Nuit Debout (pardon) mon amour !

Je n’étais pas là le premier jour, le 31 mars. Peut-être serai-je là pour les derniers jours, si quelqu’un réussit à inventer une fin à Nuit Debout. Ça fait deux mois et demi que je suis allé à la rencontre de ce mouvement, qu’il m’a plu, que j’y ai plongé tête la première. J’ai bâclé mes examens, j’ai délaissé ma famille, mes amis proches, j’ai oublié de dormir, de manger. Je me suis gavée de rêves et d’espoir, jusqu’à faire une overdose de passions et de lacrymo ; jusqu’à en être malade.

L’idylle des premiers temps a dernièrement laissé place à une frustration et à une anxiété probablement aussi toxiques pour moi que pour le mouvement. J’ai menti un peu en disant que c’était de la fatigue. Je crois que je suis assez douée pour mentir. Enfin, surtout pour me mentir à moi-même.

Avant-hier, comme une partie des médias de masse, le Parisien annonçait la fin de Nuit Debout. J’ai survolé l’article. Je suis tellement habituée à survoler les articles, maintenant. J’en ai ri, ainsi que de l’infographie qui prend de belles teintes rouges au fil des jours et de cette couleur – symbolisant le sang ? Le communisme ? La violence ? J’ai ri des pictogrammes, de la vision un peu étriquée des riverains, du mépris du pharmacien qui oublie que des sans-logis viendront toujours se battre et pisser sur la place de la République, même sans Nuit Debout. J’ai ri de mon propre mépris. J’ai eu une pensée pour la journaliste, certainement de mon âge, qui a guerroyé pour traiter de son mieux le sujet, malgré le temps limité qui lui a été accordé.
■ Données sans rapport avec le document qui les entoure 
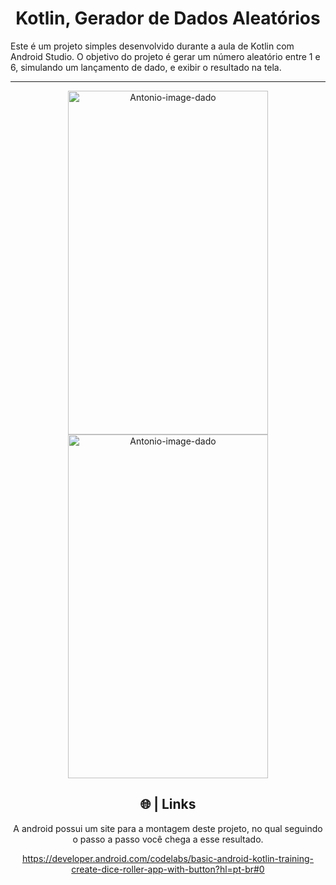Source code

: <h1 align="center">Kotlin, Gerador de Dados Aleatórios</h1>
<p>Este é um projeto simples desenvolvido durante a aula de Kotlin com Android Studio. O objetivo do projeto é gerar um número aleatório entre 1 e 6, simulando um lançamento de dado, e exibir o resultado na tela.<p>
<hr>
<div align="center">
  <img align="center" alt="Antonio-image-dado" height="550" width="320" src="https://developer.android.com/static/codelabs/basic-android-kotlin-training-dice-roller-images/img/c7f0d42525da7431_856.png?hl=pt-br">
  <img align="center" alt="Antonio-image-dado" height="550" width="320" src="https://developer.android.com/static/codelabs/basic-android-kotlin-training-dice-roller-images/img/ec209952f84b81bd_856.png?hl=pt-br">

## 🌐 | Links
A android possui um site para a montagem deste projeto, no qual seguindo o passo a passo você chega a esse resultado.

https://developer.android.com/codelabs/basic-android-kotlin-training-create-dice-roller-app-with-button?hl=pt-br#0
Et puis j’ai pensé au premier journaliste à qui j’ai parlé sur la place. C’était le samedi 40 mars, et il évoquait la difficulté de rendre compte d’un mouvement qui se traduisait soit de façon tout à fait diffuse, soit par une multiplicité de petites actions concrètes.

100 jours - Toujours debout
100 jours – Toujours debout / Nuit Debout / DR

Hier soir, ce même journaliste a retweeté Odezenne, un groupe français qui a sorti un clip pour son titre « Novembre », réalisé par Jérôme Clément-Wilz. Je ne connais pas vraiment Odezenne, ni le réalisateur du clip. Ce dernier a tourné pendant les manifestations, les affrontements, pendant NuitDebout. Cigarette, sourire, masque. Noir. Douille de grenade lacrymogène. Montparnasse et nuage de gaz lacrymogène. Bastille et hélicoptère. Invalides et nuages de gaz lacrymogène. Militaires et nuages de gaz lacrymogène. Gaz lacrymogène. Fumigène. Pluie, Kway, Assemblée Nationale. Forces de l’ordre et Assemblée Nationale. Masques et foulards… À la fin du clip de trois minutes, les gros engins de la propreté de Paris détruisent le camp de migrants de Stalingrad.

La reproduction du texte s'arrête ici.